Democrats in the Legislature are fascinated that Penney, with all his success and family wealth, should be awarded a contract, although they showed little interest in the $120,000 per month contract that Gov. Bill Walker awarded to his old friend Rigdon Boykin. Democrats also had no curiosity about the $100,000 per month contract to Walker’s other Alaska Gasline Development Authority colleague Radoslav Shipkoff.
Why so little Democrat curiosity about Walker contracts with Boykin and Shipkoff?
Those were deals put together by nominal Independent Gov. Walker on behalf of his gasline project, a venture that never materialized, although hundreds of millions of dollars were spilled along the way to the shelf where the project currently sits.
Eight months into Boykin’s contract, Walker finally had paid off what many believe to be his personal handshake-debt to the South Carolina lawyer, and Boykin disappeared back to the South Carolina piedmont, along with $850,000 of State of Alaska money. Still, no inquiry from the Democrats.

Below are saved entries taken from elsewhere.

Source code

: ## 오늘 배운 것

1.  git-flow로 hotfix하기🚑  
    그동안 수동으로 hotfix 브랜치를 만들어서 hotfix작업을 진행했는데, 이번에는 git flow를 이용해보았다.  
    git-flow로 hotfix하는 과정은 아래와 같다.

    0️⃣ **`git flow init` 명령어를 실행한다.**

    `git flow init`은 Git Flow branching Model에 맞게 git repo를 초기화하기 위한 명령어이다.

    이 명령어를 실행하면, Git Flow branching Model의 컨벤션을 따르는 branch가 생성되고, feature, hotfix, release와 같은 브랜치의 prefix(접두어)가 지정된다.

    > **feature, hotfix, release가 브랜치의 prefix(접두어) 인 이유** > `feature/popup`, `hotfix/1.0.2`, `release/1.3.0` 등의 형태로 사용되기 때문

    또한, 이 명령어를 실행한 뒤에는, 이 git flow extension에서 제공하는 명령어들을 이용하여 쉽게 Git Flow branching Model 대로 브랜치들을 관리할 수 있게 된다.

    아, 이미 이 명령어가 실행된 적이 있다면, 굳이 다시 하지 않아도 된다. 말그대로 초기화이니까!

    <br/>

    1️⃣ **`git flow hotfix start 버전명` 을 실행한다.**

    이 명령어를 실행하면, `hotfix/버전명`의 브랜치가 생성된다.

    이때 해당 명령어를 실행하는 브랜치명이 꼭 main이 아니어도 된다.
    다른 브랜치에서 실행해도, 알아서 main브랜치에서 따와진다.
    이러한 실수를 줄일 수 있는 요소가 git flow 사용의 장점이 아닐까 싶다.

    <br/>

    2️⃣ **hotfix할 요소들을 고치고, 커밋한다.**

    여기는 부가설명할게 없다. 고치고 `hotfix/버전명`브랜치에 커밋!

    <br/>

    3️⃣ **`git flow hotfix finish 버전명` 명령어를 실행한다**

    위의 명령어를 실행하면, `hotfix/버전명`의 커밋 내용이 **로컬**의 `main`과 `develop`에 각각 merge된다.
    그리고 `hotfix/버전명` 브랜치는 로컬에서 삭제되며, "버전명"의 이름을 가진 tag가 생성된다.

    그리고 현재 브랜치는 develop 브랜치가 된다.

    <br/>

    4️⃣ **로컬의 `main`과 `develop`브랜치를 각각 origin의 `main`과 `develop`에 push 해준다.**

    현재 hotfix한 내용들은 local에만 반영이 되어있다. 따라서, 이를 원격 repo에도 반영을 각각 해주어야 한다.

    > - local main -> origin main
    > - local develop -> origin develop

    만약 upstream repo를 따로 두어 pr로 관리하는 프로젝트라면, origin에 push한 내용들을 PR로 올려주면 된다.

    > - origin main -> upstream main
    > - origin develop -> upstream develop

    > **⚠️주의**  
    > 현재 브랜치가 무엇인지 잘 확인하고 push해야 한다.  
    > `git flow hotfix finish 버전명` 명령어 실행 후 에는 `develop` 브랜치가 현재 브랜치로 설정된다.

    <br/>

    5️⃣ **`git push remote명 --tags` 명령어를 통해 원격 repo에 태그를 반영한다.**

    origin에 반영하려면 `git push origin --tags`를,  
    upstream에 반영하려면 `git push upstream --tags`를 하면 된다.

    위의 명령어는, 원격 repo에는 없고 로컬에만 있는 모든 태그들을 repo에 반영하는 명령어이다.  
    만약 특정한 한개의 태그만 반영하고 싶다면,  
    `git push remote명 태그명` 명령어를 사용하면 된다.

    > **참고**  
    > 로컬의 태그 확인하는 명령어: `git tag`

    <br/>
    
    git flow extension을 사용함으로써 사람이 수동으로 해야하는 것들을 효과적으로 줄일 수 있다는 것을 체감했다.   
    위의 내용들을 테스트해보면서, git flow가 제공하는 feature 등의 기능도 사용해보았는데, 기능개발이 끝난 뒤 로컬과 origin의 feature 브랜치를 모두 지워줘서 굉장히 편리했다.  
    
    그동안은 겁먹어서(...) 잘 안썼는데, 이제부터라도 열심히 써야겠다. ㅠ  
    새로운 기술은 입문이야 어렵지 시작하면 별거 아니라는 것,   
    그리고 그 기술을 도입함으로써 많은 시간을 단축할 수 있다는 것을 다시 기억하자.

While Penney grosses just $8,000 a month, a fraction of the Boykin contract, Democrats Rep. Hannan, Kreiss-Tomkins, and Fields were prepared to dominate the presentation of the Department of Commerce and AIDEA by constantly emphasizing that Penney would gross $440,000 if he was retained for the full 40 months of the possible contract, which is an at-will agreement.
His contract is actually $8,000 a month with reimbursable expenses not to exceed $36,000 for travel and other related costs of doing business.
The Democrats see this as a soft spot to stick a knife in the Dunleavy Administration.
“My question is, do you supervise Clark Penney and do you have an idea what he does on a day to day basis,” asked Rep. Zack Fields, an Anchorage Democrat, in a pointed question to John Springsteen, deputy commissioner of Commerce. Springsteen said he did not. It was the beginning of a series of questions that drilled into the same theme: Who hired Penney?
“Is Mr. Penney, in your view, a member of the Economic Development Team, as Commissioner Anderson said last week?” Fields continued. The interruptions continued throughout Springsteen’s presentation.
Fields pointed out that Penney had only started his business a year ago. But a search of business records shows that Penny started his consulting company, Penney Capital, in 2014, but then converted his company to an S Corporation in 2018, at the same time dissolving the LLC structure.
The questions continued to focus on Penney. Fully half of those asked during the presentation were aimed at discrediting the businessman.
Kreiss-Tomkins, suspicious that Penney isn’t all he’s cracked up to be, wanted to know what Penney knew about mariculture.
And finally, he showed the Democrats’ cards, by stating that the reason they were all so focused on Penney is that his grandfather supported Dunleavy.
Fields continued with several questions about Penney and who had made the decision to hire him.
Hannan asked why Penney wasn’t working on transportation issues for Southeast Alaska.
Finally, Rep. Colleen Sullivan-Leonard, who had not gotten the memo about this being a coordinated attack, had heard enough of the cross-examination of AIDEA President Tom Boutin, and called for a point of order:
“This is getting into political theater and that is something I don’t appreciate,” she said. “We’ve got work to do here at the table. I’m here to work. It’s not a Clark Penney committee. This is DCCED, it’s AIDEA, it’s ADT (Alaska Development Team). Can we move forward, please?”